While some of Trump’s attacks — i.e., dubbing DeSantis Ron “De-Sanctimonious” and mocking his smaller crowd sizes — likely won’t dissuade potential DeSantis supporters, others could be particularly harmful if they continue to go uncontested. Trump disparaged DeSantis for being disloyal to the MAGA movement, knocked his support for cutting ethanol production (a key agriculture issue in Iowa), and repeatedly decried him for wanting to “decimate” Social Security and Medicare.
It is important to note that DeSantis would not necessarily benefit — and in fact, could suffer, as many Republicans did during the 2016 campaign — from leveling personal attacks against Trump. That being said, there is a clear risk to DeSantis not engaging at all, as Cohn noted, especially when he is being attacked for favoring cutting entitlements that the broad majority of Republican voters (59 percent)support.

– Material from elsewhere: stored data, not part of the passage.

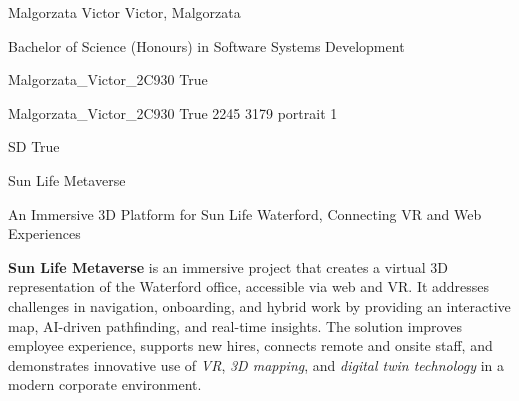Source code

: 
\begingroup{}\relax



\def\Key{Malgorzata_Victor_2C930}

{Malgorzata Victor}
{Victor, Malgorzata}

{Bachelor of Science (Honours) in Software Systems Development}

{Malgorzata_Victor_2C930}
{True}

{Malgorzata_Victor_2C930}
{True}
{2245}
{3179}
{portrait}
{1}

{SD}
{True}

{Sun Life Metaverse}

{An Immersive 3D Platform for Sun Life Waterford, Connecting VR and Web Experiences}

{{\bfseries Sun Life Metaverse} is an immersive project that creates a virtual 3D representation of the Waterford office, accessible via web and VR. It addresses challenges in navigation, onboarding, and hybrid work by providing an interactive map, AI-driven pathfinding, and real-time insights. The solution improves employee experience, supports new hires, connects remote and onsite staff, and demonstrates innovative use of \emph{VR}, \emph{3D mapping}, and \emph{digital twin technology} in a modern corporate environment.}

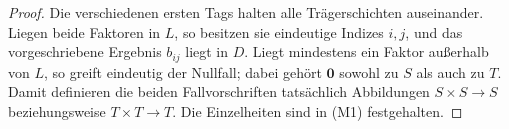 \documentclass[main.tex]{subfiles}
\begin{document}
\begin{proof}
Die verschiedenen ersten Tags halten alle Trägerschichten auseinander.
Liegen beide Faktoren in \(L\),
so besitzen sie eindeutige Indizes \(i,j\), und das vorgeschriebene Ergebnis
\(b_{ij}\) liegt in \(D\). Liegt mindestens ein Faktor außerhalb von \(L\),
so greift eindeutig der Nullfall; dabei gehört \(\mathbf0\) sowohl zu \(S\)
als auch zu \(T\). Damit definieren die beiden Fallvorschriften tatsächlich
Abbildungen \(S\times S\to S\) beziehungsweise \(T\times T\to T\). Die
Einzelheiten sind in \textup{(M1)} festgehalten.
\end{proof}

\MogTableProofHeading
\begin{tabproofwide}
\end{tabproofwide}
\end{document}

DeSantis ultimately has two interrelated problems; a positioning problem and a Trump problem. The Florida governor is caught in the crossfire between the two competing factions of the Republican Party, and at the same time, is struggling to distinguish himself from Trump and deflect his relentless attacks.
There is always a chance that DeSantis will be able to overcome these challenges and carve out a coalition as the campaign progresses. But in all likelihood, he will create room for other non-Trump candidates to ascend, which in the end will translate into a victory for Donald Trump.
Douglas E. Schoen is a political consultant who served as an adviser to President Clinton and to the 2020 presidential campaign of Michael Bloomberg. His new book is: “The End of Democracy? Russia and China on the Rise and America in Retreat.”